Task goal: In the data below, find every line with the string "Wireframe" and pull it out.

══ Source material

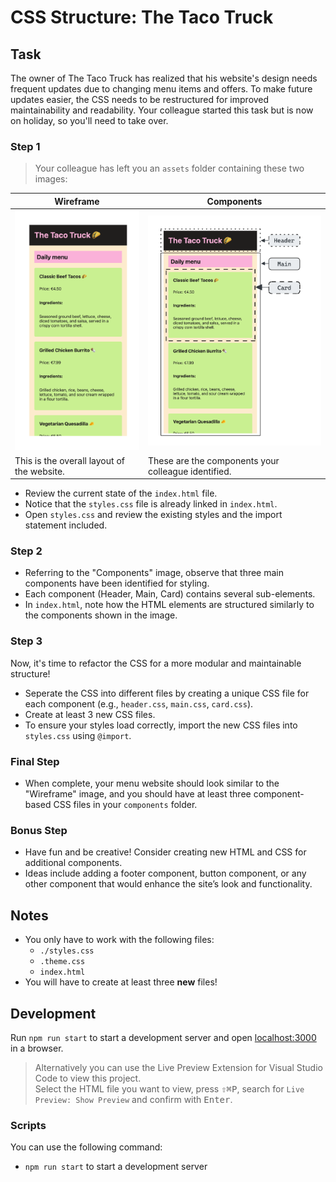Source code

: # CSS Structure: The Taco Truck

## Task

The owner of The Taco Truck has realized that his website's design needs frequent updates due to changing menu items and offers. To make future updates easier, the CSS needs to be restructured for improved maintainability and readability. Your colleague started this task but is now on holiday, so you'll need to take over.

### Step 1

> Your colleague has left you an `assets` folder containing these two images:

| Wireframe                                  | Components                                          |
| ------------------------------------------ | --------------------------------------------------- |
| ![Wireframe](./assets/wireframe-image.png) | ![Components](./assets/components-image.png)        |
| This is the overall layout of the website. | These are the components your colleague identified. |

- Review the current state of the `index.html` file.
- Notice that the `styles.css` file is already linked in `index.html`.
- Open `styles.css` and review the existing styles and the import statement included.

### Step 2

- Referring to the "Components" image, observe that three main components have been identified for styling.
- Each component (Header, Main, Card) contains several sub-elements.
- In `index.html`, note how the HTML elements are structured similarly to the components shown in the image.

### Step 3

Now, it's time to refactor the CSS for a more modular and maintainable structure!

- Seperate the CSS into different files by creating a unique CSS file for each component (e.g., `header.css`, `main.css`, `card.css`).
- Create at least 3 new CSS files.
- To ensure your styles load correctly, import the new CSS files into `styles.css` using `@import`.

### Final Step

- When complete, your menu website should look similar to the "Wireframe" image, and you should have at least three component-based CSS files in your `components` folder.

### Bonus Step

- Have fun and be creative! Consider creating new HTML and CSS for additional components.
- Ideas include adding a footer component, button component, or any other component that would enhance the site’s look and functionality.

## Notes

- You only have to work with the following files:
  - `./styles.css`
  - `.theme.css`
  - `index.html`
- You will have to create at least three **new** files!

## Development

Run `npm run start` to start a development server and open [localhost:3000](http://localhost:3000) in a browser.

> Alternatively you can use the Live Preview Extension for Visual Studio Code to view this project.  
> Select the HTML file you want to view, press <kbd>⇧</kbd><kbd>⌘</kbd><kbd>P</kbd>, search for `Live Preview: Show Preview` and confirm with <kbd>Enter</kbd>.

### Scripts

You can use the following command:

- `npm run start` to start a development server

════
══ Source material

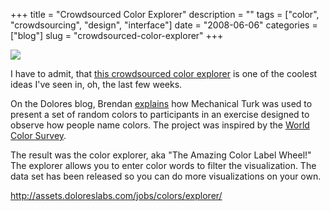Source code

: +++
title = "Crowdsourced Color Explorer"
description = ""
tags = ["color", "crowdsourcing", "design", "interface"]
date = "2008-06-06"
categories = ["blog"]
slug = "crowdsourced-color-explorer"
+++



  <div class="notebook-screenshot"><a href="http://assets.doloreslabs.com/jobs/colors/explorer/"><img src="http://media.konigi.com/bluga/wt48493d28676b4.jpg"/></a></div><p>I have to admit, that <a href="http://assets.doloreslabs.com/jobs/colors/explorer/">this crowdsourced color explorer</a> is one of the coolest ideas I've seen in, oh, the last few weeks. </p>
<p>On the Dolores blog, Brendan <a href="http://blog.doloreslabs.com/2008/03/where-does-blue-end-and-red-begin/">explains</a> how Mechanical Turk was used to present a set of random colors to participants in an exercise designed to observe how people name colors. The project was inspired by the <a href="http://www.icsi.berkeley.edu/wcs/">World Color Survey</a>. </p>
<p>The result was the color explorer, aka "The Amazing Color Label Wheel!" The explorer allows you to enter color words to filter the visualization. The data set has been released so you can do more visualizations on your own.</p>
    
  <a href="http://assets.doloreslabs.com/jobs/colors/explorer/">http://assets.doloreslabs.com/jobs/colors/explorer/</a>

════
══ Source material

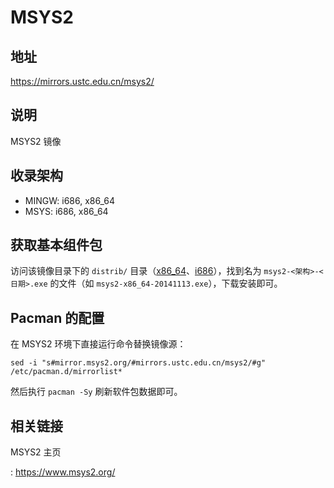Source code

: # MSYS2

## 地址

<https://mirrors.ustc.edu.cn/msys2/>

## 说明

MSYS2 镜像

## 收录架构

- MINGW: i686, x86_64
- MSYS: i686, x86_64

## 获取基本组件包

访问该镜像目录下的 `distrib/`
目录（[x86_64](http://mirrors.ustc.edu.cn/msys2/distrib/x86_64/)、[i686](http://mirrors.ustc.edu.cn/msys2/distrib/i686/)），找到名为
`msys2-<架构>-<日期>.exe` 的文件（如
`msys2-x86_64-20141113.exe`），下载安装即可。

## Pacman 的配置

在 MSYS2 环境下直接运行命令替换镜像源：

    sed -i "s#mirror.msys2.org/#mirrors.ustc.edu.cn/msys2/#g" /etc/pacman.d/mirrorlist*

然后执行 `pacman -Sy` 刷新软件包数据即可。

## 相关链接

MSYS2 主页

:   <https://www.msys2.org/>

════

Worked solution:
| Wireframe                                  | Components                                          |
| ![Wireframe](./assets/wireframe-image.png) | ![Components](./assets/components-image.png)        |
- When complete, your menu website should look similar to the "Wireframe" image, and you should have at least three component-based CSS files in your `components` folder.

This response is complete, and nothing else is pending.